Hitlers Verwandter darf wieder ordinieren

Thomas Unden, der Wiener Arzt, der sich in einem Interview selbst als einen der ‚letzten Verwandten Adolf Hitlers‘ (Kurier, 14.1.2016) bezeichnet hat, darf nach einem Spruch der Disziplinarkommission der Ärztekammer wieder ordinieren. Weil er öffentlich angekündigt hatte, Asylwerber in seiner Ordination nicht mehr behandeln zu wollen, hat ihm die Wiener Gebietskrankenkasse den Vertrag gekündigt. Die Ärztekammer hat ihn disziplinär belangt.

Nachdem zunächst von einem Berufsverbot die Rede war und Unden selbst schon von einer Praxis auf Ibiza oder der Krim geträumt hat, ist der Spruch der Disziplinarkommission bedeutend milder ausgefallen. Laut „Österreich“ (29.8.2016) hat die Kommission schon im Februar entschieden, ein einmonatiges (!) Berufsverbot mit dreijähriger Bewährung und eine Geldstrafe von 2.000 Euro zu verhängen.

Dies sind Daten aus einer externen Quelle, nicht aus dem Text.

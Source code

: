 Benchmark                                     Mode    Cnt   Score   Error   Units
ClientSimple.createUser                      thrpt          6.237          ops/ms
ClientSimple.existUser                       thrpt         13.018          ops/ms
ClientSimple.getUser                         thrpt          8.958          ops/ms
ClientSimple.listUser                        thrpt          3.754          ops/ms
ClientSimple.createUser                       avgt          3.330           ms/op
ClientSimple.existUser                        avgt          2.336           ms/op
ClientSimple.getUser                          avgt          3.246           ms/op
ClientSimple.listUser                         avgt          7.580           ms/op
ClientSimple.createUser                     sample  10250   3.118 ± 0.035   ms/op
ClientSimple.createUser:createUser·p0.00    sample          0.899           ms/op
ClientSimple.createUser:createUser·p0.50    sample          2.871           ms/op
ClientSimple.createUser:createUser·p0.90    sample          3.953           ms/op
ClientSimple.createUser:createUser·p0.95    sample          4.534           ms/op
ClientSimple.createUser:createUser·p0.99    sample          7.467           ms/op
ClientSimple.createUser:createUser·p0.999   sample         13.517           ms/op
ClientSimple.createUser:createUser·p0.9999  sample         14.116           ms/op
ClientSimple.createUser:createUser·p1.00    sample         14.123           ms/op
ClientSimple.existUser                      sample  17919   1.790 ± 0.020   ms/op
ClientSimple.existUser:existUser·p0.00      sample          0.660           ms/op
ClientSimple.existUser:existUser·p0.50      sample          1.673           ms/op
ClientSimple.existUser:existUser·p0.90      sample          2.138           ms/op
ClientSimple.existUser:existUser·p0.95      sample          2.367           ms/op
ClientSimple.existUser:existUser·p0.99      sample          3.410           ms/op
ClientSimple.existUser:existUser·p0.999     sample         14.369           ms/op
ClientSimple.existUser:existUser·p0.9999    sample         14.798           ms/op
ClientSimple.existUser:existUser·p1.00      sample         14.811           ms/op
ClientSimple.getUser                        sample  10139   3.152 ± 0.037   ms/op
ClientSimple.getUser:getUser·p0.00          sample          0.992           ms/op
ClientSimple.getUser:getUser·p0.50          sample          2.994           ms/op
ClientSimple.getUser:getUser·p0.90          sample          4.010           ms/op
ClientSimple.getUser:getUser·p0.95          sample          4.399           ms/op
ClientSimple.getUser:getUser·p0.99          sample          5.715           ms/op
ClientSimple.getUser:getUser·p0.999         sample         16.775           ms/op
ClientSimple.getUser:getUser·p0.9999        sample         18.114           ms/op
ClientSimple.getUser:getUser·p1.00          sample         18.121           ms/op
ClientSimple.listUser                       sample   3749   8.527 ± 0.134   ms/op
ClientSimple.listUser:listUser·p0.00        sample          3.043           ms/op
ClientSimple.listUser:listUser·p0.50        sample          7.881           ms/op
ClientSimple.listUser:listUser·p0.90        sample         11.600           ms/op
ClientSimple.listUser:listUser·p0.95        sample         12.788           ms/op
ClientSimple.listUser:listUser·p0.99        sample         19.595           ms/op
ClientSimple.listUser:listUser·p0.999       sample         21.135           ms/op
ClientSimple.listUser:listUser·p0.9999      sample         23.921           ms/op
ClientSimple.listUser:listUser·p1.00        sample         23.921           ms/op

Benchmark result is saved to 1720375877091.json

Warum der Spruch der Disziplinarkommission erst jetzt bekannt wurde, ist nicht bekannt. Seit Ende Juni und nach Aufkündigung des Kassenvertrages hat Unden seine Wiener Ordination jedenfalls geschlossen. Obwohl der Spruch der Disziplinarkommission lächerlich milde ist, will ihn Unden offensichtlich beeinspruchen. Auf einem seiner zahlreichen Facebook-Konten postet ein FB-Freund: „Ärztekammer (ÖVP) verschwendet Geld – denn Thomas Elgar Unden wird gewinnen !“. Unden selbst kündigte gegenüber „Österreich“ ebenfalls Einspruch an: „Das letzte Wort ist noch nicht gesprochen. Mein Anwalt wird Beschwerde einlegen“ .

Ebenfalls offen ist noch der Stand des Verfahrens wegen des Verdachts der NS-Wiederbetätigung gegen Unden.